5/17/2008

ENTRANHA 2 Rua Augusta...

O prédio que habito é vetusto, dizem-no mesmo Pombalino e, quer goste, quer não, nele vivem baratas. Baratas, pronto. Não no meu apartamento, é verdade, pois os quatro gatos que nele também moram não as tolerariam mas, no prédio, elas, as baratas, existem: nas traves mestras, nos buracos que ninguém vê, nas saias dos fantasmas. Baratas, insectos enormes, negros e que, sujeitos à repentina luz correm desabrigados sem que se adivinhe se em frente, se para os lados ou ascendem às nuvens, tal a rapidez da descolagem. Baratas voadoras, terror absoluto dos que as admiram – pela sua proverbial resistência – mas não as querem para companhia.
Isto a propósito da barata, a do terceiro andar.
Não, não era uma barata, não pertencia à espécie vulgar das baratas, não possuía os mesmos interesses que as demais nem idêntico "pedigree".
Não.
O que vi, deslocando-se lenta e majestosa, pesada e solene, nem era uma rainha das baratas mas apenas a imperatriz negra do império do baratedo.

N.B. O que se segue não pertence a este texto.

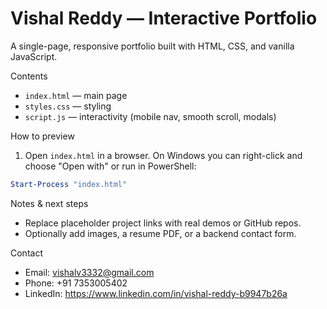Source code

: # Vishal Reddy — Interactive Portfolio

A single-page, responsive portfolio built with HTML, CSS, and vanilla JavaScript.

Contents
- `index.html` — main page
- `styles.css` — styling
- `script.js` — interactivity (mobile nav, smooth scroll, modals)

How to preview
1. Open `index.html` in a browser. On Windows you can right-click and choose "Open with" or run in PowerShell:

```powershell
Start-Process "index.html"
```

Notes & next steps
- Replace placeholder project links with real demos or GitHub repos.
- Optionally add images, a resume PDF, or a backend contact form.

Contact
- Email: vishalv3332@gmail.com
- Phone: +91 7353005402
- LinkedIn: https://www.linkedin.com/in/vishal-reddy-b9947b26a
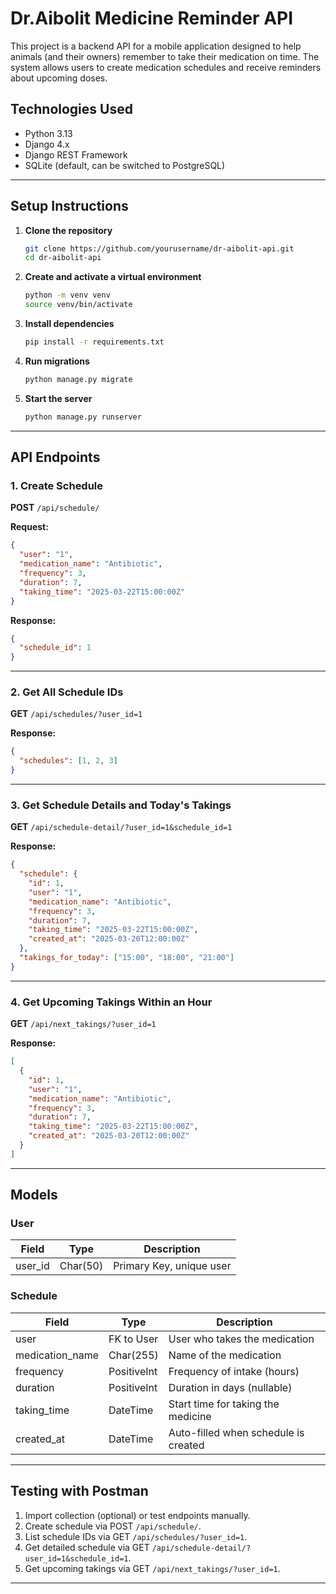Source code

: # Dr.Aibolit Medicine Reminder API

This project is a backend API for a mobile application designed to help animals (and their owners) remember to take their medication on time. The system allows users to create medication schedules and receive reminders about upcoming doses.

## Technologies Used
- Python 3.13
- Django 4.x
- Django REST Framework
- SQLite (default, can be switched to PostgreSQL)

---

## Setup Instructions

1. **Clone the repository**
   ```bash
   git clone https://github.com/yourusername/dr-aibolit-api.git
   cd dr-aibolit-api
   ```

2. **Create and activate a virtual environment**
   ```bash
   python -m venv venv
   source venv/bin/activate
   ```

3. **Install dependencies**
   ```bash
   pip install -r requirements.txt
   ```

4. **Run migrations**
   ```bash
   python manage.py migrate
   ```

5. **Start the server**
   ```bash
   python manage.py runserver
   ```

---

## API Endpoints

### 1. Create Schedule
**POST** `/api/schedule/`

**Request:**
```json
{
  "user": "1",
  "medication_name": "Antibiotic",
  "frequency": 3,
  "duration": 7,
  "taking_time": "2025-03-22T15:00:00Z"
}
```

**Response:**
```json
{
  "schedule_id": 1
}
```

---

### 2. Get All Schedule IDs
**GET** `/api/schedules/?user_id=1`

**Response:**
```json
{
  "schedules": [1, 2, 3]
}
```

---

### 3. Get Schedule Details and Today's Takings
**GET** `/api/schedule-detail/?user_id=1&schedule_id=1`

**Response:**
```json
{
  "schedule": {
    "id": 1,
    "user": "1",
    "medication_name": "Antibiotic",
    "frequency": 3,
    "duration": 7,
    "taking_time": "2025-03-22T15:00:00Z",
    "created_at": "2025-03-20T12:00:00Z"
  },
  "takings_for_today": ["15:00", "18:00", "21:00"]
}
```

---

### 4. Get Upcoming Takings Within an Hour
**GET** `/api/next_takings/?user_id=1`

**Response:**
```json
[
  {
    "id": 1,
    "user": "1",
    "medication_name": "Antibiotic",
    "frequency": 3,
    "duration": 7,
    "taking_time": "2025-03-22T15:00:00Z",
    "created_at": "2025-03-20T12:00:00Z"
  }
]
```

---

## Models

### User
| Field     | Type    | Description               |
|-----------|---------|---------------------------|
| user_id   | Char(50)| Primary Key, unique user  |

### Schedule
| Field            | Type           | Description                            |
|------------------|----------------|----------------------------------------|
| user             | FK to User     | User who takes the medication          |
| medication_name  | Char(255)      | Name of the medication                 |
| frequency        | PositiveInt    | Frequency of intake (hours)            |
| duration         | PositiveInt    | Duration in days (nullable)            |
| taking_time      | DateTime       | Start time for taking the medicine     |
| created_at       | DateTime       | Auto-filled when schedule is created   |

---

## Testing with Postman
1. Import collection (optional) or test endpoints manually.
2. Create schedule via POST `/api/schedule/`.
3. List schedule IDs via GET `/api/schedules/?user_id=1`.
4. Get detailed schedule via GET `/api/schedule-detail/?user_id=1&schedule_id=1`.
5. Get upcoming takings via GET `/api/next_takings/?user_id=1`.

---


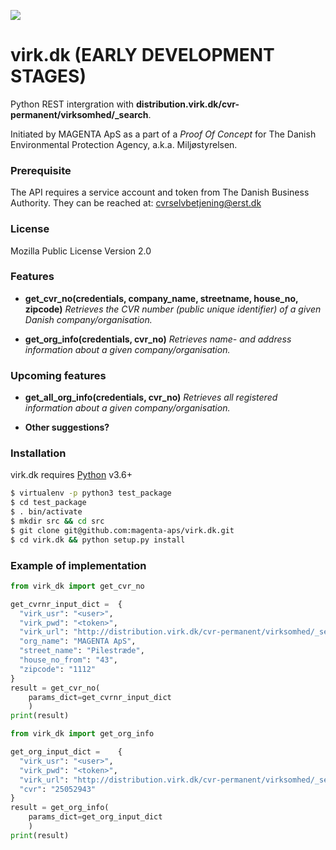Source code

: [![](https://www.magenta.dk/wp-content/uploads/2019/03/cropped-magenta_logo-2.png)](https://magenta.dk)

# virk.dk (EARLY DEVELOPMENT STAGES)

Python REST intergration with **distribution.virk.dk/cvr-permanent/virksomhed/_search**.

Initiated by MAGENTA ApS as a part of a *Proof Of Concept* for The Danish Environmental Protection Agency, a.k.a. Miljøstyrelsen.

### Prerequisite

The API requires a service account and token from The Danish Business Authority. They can be reached at: cvrselvbetjening@erst.dk

### License

Mozilla Public License Version 2.0

### Features

  - **get_cvr_no(credentials, company_name, streetname, house_no, zipcode)**
  *Retrieves the CVR number (public unique identifier) of a given Danish company/organisation.*

  - **get_org_info(credentials, cvr_no)**
  *Retrieves name- and address information about a given company/organisation.*

### Upcoming features

  - **get_all_org_info(credentials, cvr_no)**
  *Retrieves all registered information about a given company/organisation.*

  - **Other suggestions?**

### Installation

virk.dk requires [Python](https://www.python.org/) v3.6+

```sh
$ virtualenv -p python3 test_package
$ cd test_package
$ . bin/activate
$ mkdir src && cd src
$ git clone git@github.com:magenta-aps/virk.dk.git 
$ cd virk.dk && python setup.py install
```

### Example of implementation

```python
from virk_dk import get_cvr_no

get_cvrnr_input_dict =	{
  "virk_usr": "<user>",
  "virk_pwd": "<token>",
  "virk_url": "http://distribution.virk.dk/cvr-permanent/virksomhed/_search",
  "org_name": "MAGENTA ApS",
  "street_name": "Pilestræde",
  "house_no_from": "43",
  "zipcode": "1112"
}
result = get_cvr_no(
    params_dict=get_cvrnr_input_dict
    )
print(result)
```
```python
from virk_dk import get_org_info

get_org_input_dict =	{
  "virk_usr": "<user>",
  "virk_pwd": "<token>",
  "virk_url": "http://distribution.virk.dk/cvr-permanent/virksomhed/_search",
  "cvr": "25052943"
}
result = get_org_info(
    params_dict=get_org_input_dict
    )
print(result)
```
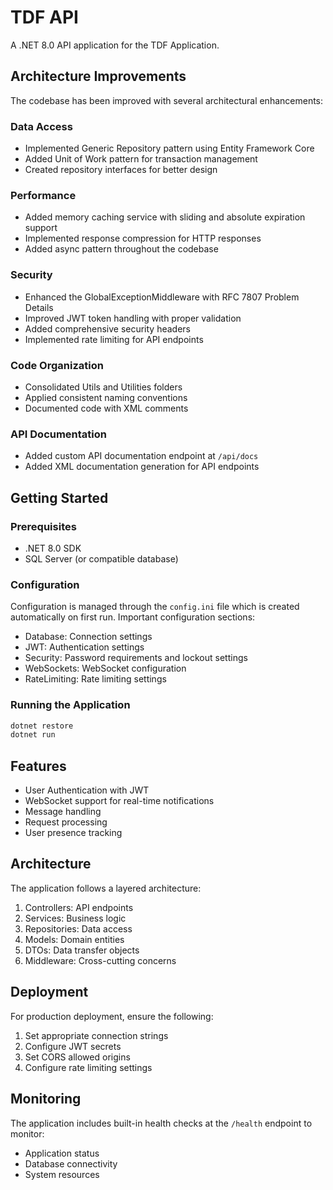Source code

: # TDF API

A .NET 8.0 API application for the TDF Application.

## Architecture Improvements

The codebase has been improved with several architectural enhancements:

### Data Access
- Implemented Generic Repository pattern using Entity Framework Core
- Added Unit of Work pattern for transaction management
- Created repository interfaces for better design

### Performance
- Added memory caching service with sliding and absolute expiration support
- Implemented response compression for HTTP responses
- Added async pattern throughout the codebase

### Security
- Enhanced the GlobalExceptionMiddleware with RFC 7807 Problem Details
- Improved JWT token handling with proper validation
- Added comprehensive security headers
- Implemented rate limiting for API endpoints

### Code Organization
- Consolidated Utils and Utilities folders
- Applied consistent naming conventions
- Documented code with XML comments

### API Documentation
- Added custom API documentation endpoint at `/api/docs`
- Added XML documentation generation for API endpoints

## Getting Started

### Prerequisites
- .NET 8.0 SDK
- SQL Server (or compatible database)

### Configuration
Configuration is managed through the `config.ini` file which is created automatically on first run.
Important configuration sections:

- Database: Connection settings
- JWT: Authentication settings
- Security: Password requirements and lockout settings
- WebSockets: WebSocket configuration
- RateLimiting: Rate limiting settings

### Running the Application
```bash
dotnet restore
dotnet run
```

## Features

- User Authentication with JWT
- WebSocket support for real-time notifications
- Message handling
- Request processing
- User presence tracking

## Architecture

The application follows a layered architecture:

1. Controllers: API endpoints
2. Services: Business logic
3. Repositories: Data access
4. Models: Domain entities
5. DTOs: Data transfer objects
6. Middleware: Cross-cutting concerns

## Deployment

For production deployment, ensure the following:

1. Set appropriate connection strings
2. Configure JWT secrets
3. Set CORS allowed origins
4. Configure rate limiting settings

## Monitoring

The application includes built-in health checks at the `/health` endpoint to monitor:

- Application status
- Database connectivity
- System resources 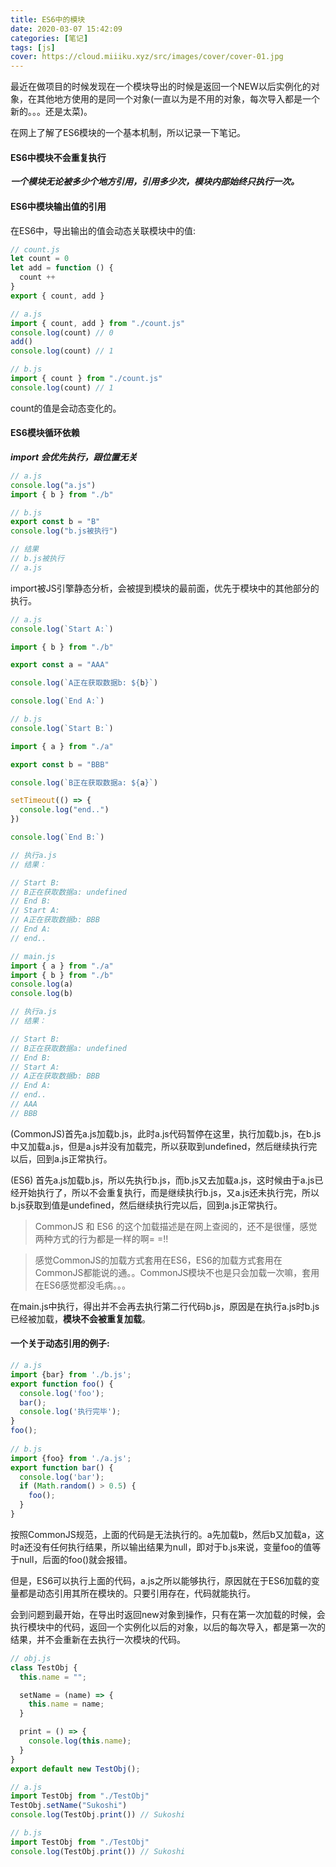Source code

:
 ```yaml
---
title: ES6中的模块
date: 2020-03-07 15:42:09
categories: [笔记]
tags: [js]
cover: https://cloud.miiiku.xyz/src/images/cover/cover-01.jpg
---
```


最近在做项目的时候发现在一个模块导出的时候是返回一个NEW以后实例化的对象，在其他地方使用的是同一个对象(一直以为是不用的对象，每次导入都是一个新的。。。还是太菜)。

在网上了解了ES6模块的一个基本机制，所以记录一下笔记。

#### ES6中模块不会重复执行

***一个模块无论被多少个地方引用，引用多少次，模块内部始终只执行一次。***

#### ES6中模块输出值的引用

在ES6中，导出输出的值会动态关联模块中的值:

``` js
// count.js
let count = 0
let add = function () {
  count ++
}
export { count, add }

// a.js
import { count, add } from "./count.js"
console.log(count) // 0
add()
console.log(count) // 1

// b.js
import { count } from "./count.js"
console.log(count) // 1
```

count的值是会动态变化的。


#### ES6模块循环依赖

***import 会优先执行，跟位置无关***

```js
// a.js
console.log("a.js")
import { b } from "./b"

// b.js
export const b = "B"
console.log("b.js被执行")

// 结果
// b.js被执行
// a.js
```

import被JS引擎静态分析，会被提到模块的最前面，优先于模块中的其他部分的执行。

```js
// a.js
console.log(`Start A:`)

import { b } from "./b"

export const a = "AAA"

console.log(`A正在获取数据b: ${b}`)

console.log(`End A:`)

// b.js
console.log(`Start B:`)

import { a } from "./a"

export const b = "BBB"

console.log(`B正在获取数据a: ${a}`)

setTimeout(() => {
  console.log("end..")
})

console.log(`End B:`)

// 执行a.js
// 结果：

// Start B:
// B正在获取数据a: undefined
// End B:
// Start A:
// A正在获取数据b: BBB
// End A:
// end..

// main.js
import { a } from "./a"
import { b } from "./b"
console.log(a)
console.log(b)

// 执行a.js
// 结果：

// Start B:
// B正在获取数据a: undefined
// End B:
// Start A:
// A正在获取数据b: BBB
// End A:
// end..
// AAA
// BBB
```

(CommonJS)首先a.js加载b.js，此时a.js代码暂停在这里，执行加载b.js，在b.js中又加载a.js，但是a.js并没有加载完，所以获取到undefined，然后继续执行完以后，回到a.js正常执行。

(ES6) 首先a.js加载b.js，所以先执行b.js，而b.js又去加载a.js，这时候由于a.js已经开始执行了，所以不会重复执行，而是继续执行b.js，又a.js还未执行完，所以b.js获取到值是undefined，然后继续执行完以后，回到a.js正常执行。

> CommonJS 和 ES6 的这个加载描述是在网上查阅的，还不是很懂，感觉两种方式的行为都是一样的啊= =!! 

> 感觉CommonJS的加载方式套用在ES6，ES6的加载方式套用在CommonJS都能说的通。。CommonJS模块不也是只会加载一次嘛，套用在ES6感觉都没毛病。。。

在main.js中执行，得出并不会再去执行第二行代码b.js，原因是在执行a.js时b.js已经被加载，**模块不会被重复加载**。


#### 一个关于动态引用的例子:

```js
// a.js
import {bar} from './b.js';
export function foo() {
  console.log('foo');
  bar();
  console.log('执行完毕');
}
foo();
 
// b.js
import {foo} from './a.js';
export function bar() {
  console.log('bar');
  if (Math.random() > 0.5) {
    foo();
  }
}
```

按照CommonJS规范，上面的代码是无法执行的。a先加载b，然后b又加载a，这时a还没有任何执行结果，所以输出结果为null，即对于b.js来说，变量foo的值等于null，后面的foo()就会报错。

但是，ES6可以执行上面的代码，a.js之所以能够执行，原因就在于ES6加载的变量都是动态引用其所在模块的。只要引用存在，代码就能执行。

会到问题到最开始，在导出时返回new对象到操作，只有在第一次加载的时候，会执行模块中的代码，返回一个实例化以后的对象，以后的每次导入，都是第一次的结果，并不会重新在去执行一次模块的代码。

```js
// obj.js
class TestObj {
  this.name = "";

  setName = (name) => {
    this.name = name;
  }

  print = () => {
    console.log(this.name);
  }
}
export default new TestObj();

// a.js
import TestObj from "./TestObj"
TestObj.setName("Sukoshi")
console.log(TestObj.print()) // Sukoshi

// b.js
import TestObj from "./TestObj"
console.log(TestObj.print()) // Sukoshi
```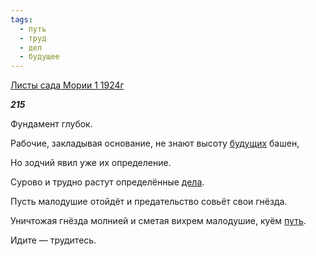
 ```yaml
---
tags:
  - путь
  - труд
  - дел
  - будущее
---
```

[Листы сада Мории 1 1924г](https://127.0.0.1:4002/agni/1924)

___215___

Фундамент глубок.   

Рабочие, закладывая основание, не знают высоту [будущих](../../../tags/#будущее) башен,   

Но зодчий явил уже их определение.   

Сурово и трудно растут определённые [дела](../../../tags/#дел).   

Пусть малодушие отойдёт и предательство совьёт свои гнёзда.   

Уничтожая гнёзда молнией и сметая вихрем малодушие, куём [путь](../../../tags/#путь).   

Идите — трудитесь.   

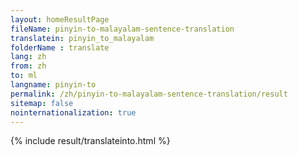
 ```yaml
---
layout: homeResultPage
fileName: pinyin-to-malayalam-sentence-translation
translatein: pinyin_to_malayalam
folderName : translate
lang: zh
from: zh
to: ml
langname: pinyin-to
permalink: /zh/pinyin-to-malayalam-sentence-translation/result
sitemap: false
nointernationalization: true
---
```

{% include result/translateinto.html %}

<script src="/js/result/translation.js" data-foldername="{{page.folderName}}" data-lang="{{page.lang}}"></script>
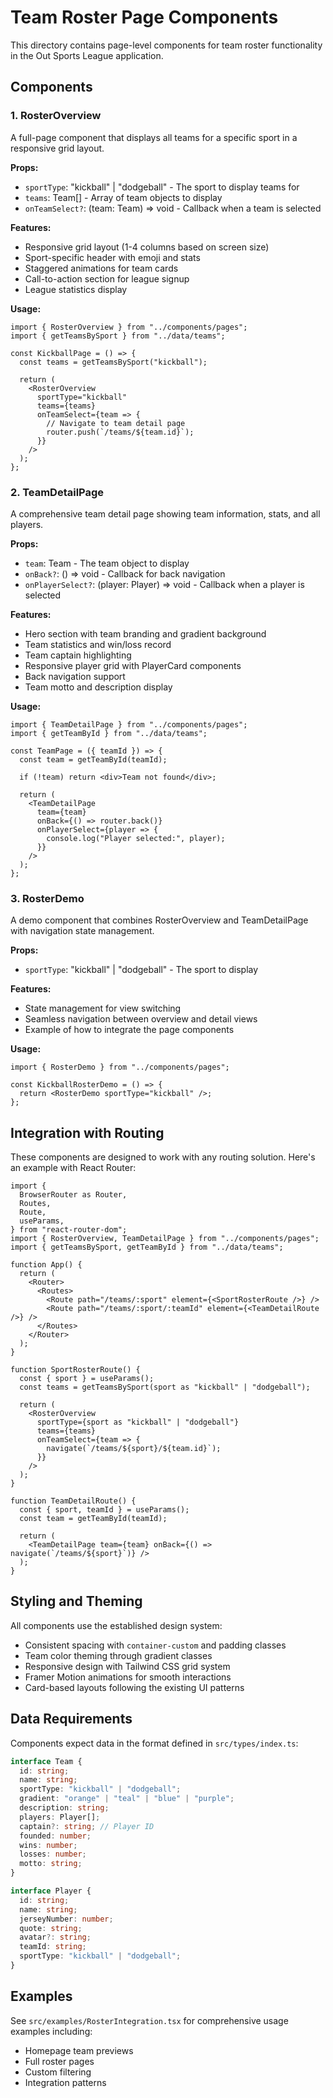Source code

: # Team Roster Page Components

This directory contains page-level components for team roster functionality in the Out Sports League application.

## Components

### 1. RosterOverview

A full-page component that displays all teams for a specific sport in a responsive grid layout.

**Props:**

- `sportType`: "kickball" | "dodgeball" - The sport to display teams for
- `teams`: Team[] - Array of team objects to display
- `onTeamSelect?`: (team: Team) => void - Callback when a team is selected

**Features:**

- Responsive grid layout (1-4 columns based on screen size)
- Sport-specific header with emoji and stats
- Staggered animations for team cards
- Call-to-action section for league signup
- League statistics display

**Usage:**

```tsx
import { RosterOverview } from "../components/pages";
import { getTeamsBySport } from "../data/teams";

const KickballPage = () => {
  const teams = getTeamsBySport("kickball");

  return (
    <RosterOverview
      sportType="kickball"
      teams={teams}
      onTeamSelect={team => {
        // Navigate to team detail page
        router.push(`/teams/${team.id}`);
      }}
    />
  );
};
```

### 2. TeamDetailPage

A comprehensive team detail page showing team information, stats, and all players.

**Props:**

- `team`: Team - The team object to display
- `onBack?`: () => void - Callback for back navigation
- `onPlayerSelect?`: (player: Player) => void - Callback when a player is selected

**Features:**

- Hero section with team branding and gradient background
- Team statistics and win/loss record
- Team captain highlighting
- Responsive player grid with PlayerCard components
- Back navigation support
- Team motto and description display

**Usage:**

```tsx
import { TeamDetailPage } from "../components/pages";
import { getTeamById } from "../data/teams";

const TeamPage = ({ teamId }) => {
  const team = getTeamById(teamId);

  if (!team) return <div>Team not found</div>;

  return (
    <TeamDetailPage
      team={team}
      onBack={() => router.back()}
      onPlayerSelect={player => {
        console.log("Player selected:", player);
      }}
    />
  );
};
```

### 3. RosterDemo

A demo component that combines RosterOverview and TeamDetailPage with navigation state management.

**Props:**

- `sportType`: "kickball" | "dodgeball" - The sport to display

**Features:**

- State management for view switching
- Seamless navigation between overview and detail views
- Example of how to integrate the page components

**Usage:**

```tsx
import { RosterDemo } from "../components/pages";

const KickballRosterDemo = () => {
  return <RosterDemo sportType="kickball" />;
};
```

## Integration with Routing

These components are designed to work with any routing solution. Here's an example with React Router:

```tsx
import {
  BrowserRouter as Router,
  Routes,
  Route,
  useParams,
} from "react-router-dom";
import { RosterOverview, TeamDetailPage } from "../components/pages";
import { getTeamsBySport, getTeamById } from "../data/teams";

function App() {
  return (
    <Router>
      <Routes>
        <Route path="/teams/:sport" element={<SportRosterRoute />} />
        <Route path="/teams/:sport/:teamId" element={<TeamDetailRoute />} />
      </Routes>
    </Router>
  );
}

function SportRosterRoute() {
  const { sport } = useParams();
  const teams = getTeamsBySport(sport as "kickball" | "dodgeball");

  return (
    <RosterOverview
      sportType={sport as "kickball" | "dodgeball"}
      teams={teams}
      onTeamSelect={team => {
        navigate(`/teams/${sport}/${team.id}`);
      }}
    />
  );
}

function TeamDetailRoute() {
  const { sport, teamId } = useParams();
  const team = getTeamById(teamId);

  return (
    <TeamDetailPage team={team} onBack={() => navigate(`/teams/${sport}`)} />
  );
}
```

## Styling and Theming

All components use the established design system:

- Consistent spacing with `container-custom` and padding classes
- Team color theming through gradient classes
- Responsive design with Tailwind CSS grid system
- Framer Motion animations for smooth interactions
- Card-based layouts following the existing UI patterns

## Data Requirements

Components expect data in the format defined in `src/types/index.ts`:

```typescript
interface Team {
  id: string;
  name: string;
  sportType: "kickball" | "dodgeball";
  gradient: "orange" | "teal" | "blue" | "purple";
  description: string;
  players: Player[];
  captain?: string; // Player ID
  founded: number;
  wins: number;
  losses: number;
  motto: string;
}

interface Player {
  id: string;
  name: string;
  jerseyNumber: number;
  quote: string;
  avatar?: string;
  teamId: string;
  sportType: "kickball" | "dodgeball";
}
```

## Examples

See `src/examples/RosterIntegration.tsx` for comprehensive usage examples including:

- Homepage team previews
- Full roster pages
- Custom filtering
- Integration patterns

Velha, gasta, gigantesca – perdão, grandiosa – arrastava com a solenidade das ocasiões únicas o seu negro corpo – coberto por especial manto? - no tapete cinza do terceiro direito. E só. Sim, face a tal sumidade, o que mais admirava era a sua solidão no deserto do patamar. Sua real imperabarateza saia, sem guarda-costas nem segurança. Assim E lá ia, pernas para a frente, pernas para trás e eu, crente que não olha de frente o deus que o agracia, desviei pudico o olhar, tímido na sua presença, enquanto ela porventura perneava para o amante, escondido algures no tapete vizinho e sequioso daquele chegada. Um general barato? Ou magala bafejado pela baraturura imperial, como outrora – consta – os militares de Catarina, a russa?
Desci a escada no maior silêncio, metido nos meus descaídos passos, eu, um mero inquilino do quinto esquerdo.